I don’t know if it the reason for my bug, but what is the common reason for overfitting ? Too many example that looks alike ? But I don’t see how my training data would overfits for the word “on”
You have a training accuracy of 1.00, usually a good evaluation on a test dataset or cross validation can you give you an indication whether your model is overfitting or underfitting.
Try the cross-validation evaluation on the same dataset for atleast 5 folds. You can better understand what is going wrong when you do that.
we use cross-validation as a gating to produce a good model
It seems like your model is underfitting, because the train f1 score is really high while the test f1 score is low and the gap is quite significant meaning the model was not able to generalize on new data(test data).
Did you take a look at the confusion matrix?
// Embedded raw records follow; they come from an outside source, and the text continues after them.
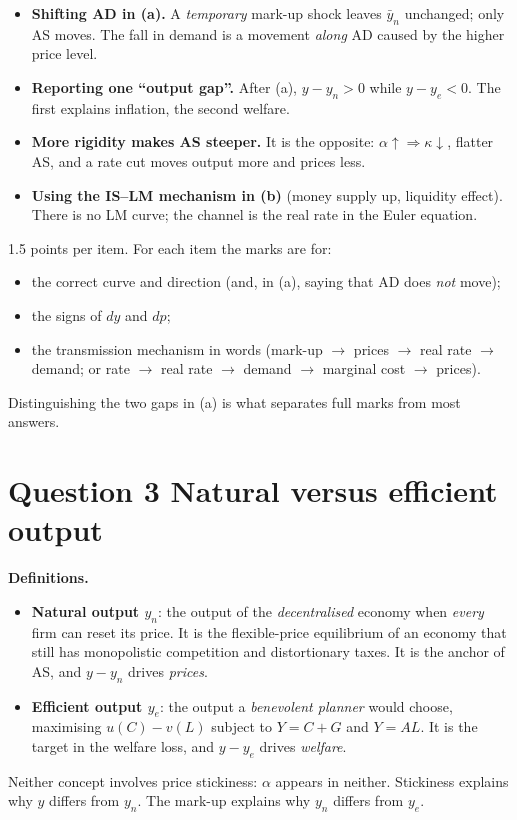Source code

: \documentclass[11pt, a4paper]{article}
\newcommand{\passo}[1]{\medskip\noindent\textbf{#1}\par\nobreak}
\newcommand{\ybn}{\bar y_n}
\begin{document}
\begin{tcolorbox}[trapbox, title={Traps in Question 2}]
\small
\begin{itemize}
\item \textbf{Shifting AD in (a).} A \emph{temporary} mark-up shock leaves $\ybn$ unchanged;
      only AS moves. The fall in demand is a movement \emph{along} AD caused by the higher
      price level.
\item \textbf{Reporting one ``output gap''.} After (a), $y-y_n>0$ while $y-y_e<0$. The first
      explains inflation, the second welfare.
\item \textbf{More rigidity makes AS steeper.} It is the opposite: $\alpha\uparrow\Rightarrow
      \kappa\downarrow$, flatter AS, and a rate cut moves output more and prices less.
\item \textbf{Using the IS--LM mechanism in (b)} (money supply up, liquidity effect). There
      is no LM curve; the channel is the real rate in the Euler equation.
\end{itemize}
\end{tcolorbox}

\begin{tcolorbox}[rubricbox]
\small
1.5 points per item. For each item the marks are for:
\begin{itemize}
\item the correct curve and direction (and, in (a), saying that AD does \emph{not} move);
\item the signs of $dy$ and $dp$;
\item the transmission mechanism in words (mark-up $\to$ prices $\to$ real rate $\to$
      demand; or rate $\to$ real rate $\to$ demand $\to$ marginal cost $\to$ prices).
\end{itemize}
Distinguishing the two gaps in (a) is what separates full marks from most answers.
\end{tcolorbox}

\section{Question 3 \quad Natural versus efficient output}

\passo{Definitions.}
\begin{itemize}
\item \textbf{Natural output $y_n$}: the output of the \emph{decentralised} economy when
      \emph{every} firm can reset its price. It is the flexible-price equilibrium of an
      economy that still has monopolistic competition and distortionary taxes. It is the
      anchor of AS, and $y-y_n$ drives \emph{prices}.
\item \textbf{Efficient output $y_e$}: the output a \emph{benevolent planner} would choose,
      maximising $u(C)-v(L)$ subject to $Y=C+G$ and $Y=AL$. It is the target in the
      welfare loss, and $y-y_e$ drives \emph{welfare}.
\end{itemize}
Neither concept involves price stickiness: $\alpha$ appears in neither. Stickiness explains
why $y$ differs from $y_n$. The mark-up explains why $y_n$ differs from $y_e$.
\end{document}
do you see confusion with some intents?
the case of underfitting could be lack of enough training data, since you have an average 8 examples per intent which i suppose is not the case since some intents might have larger number of examples than others. Also tensorflow classifier learns embedding from scratch, you will need atleast 10-15 examples per intents or quite a balanced one.
If you don’t have enough examples, the spaCy model in french is not bad and contains some good amount of vectors. You could also use fastText vectors which is quite large but then you would need to convert them into spaCy model first.
If you stick to tensorflow, add some more examples and verify the confusion matrix using cross-validation. it should be okay
I’ll try the confusion matrix and come back to you.
Indeed, most of them have 10-15 examples and other 2-3 (like greet or goodbye), I’ll try to balanced them and see if it helps.
I know spacy is better for small data set, but it’s the beginning of the project and I know i’ll have more than 1000 examples in the end, but maybe I should start with spacy anyway. The problem with spacy is that I don’t know how to lower the treshold, because right know it doesn’t understand some of the sentence that are on the data set. I use the command line rasa_core.train but I got the following error : “error: unrecognized arguments: --nlu_threshold 0,3”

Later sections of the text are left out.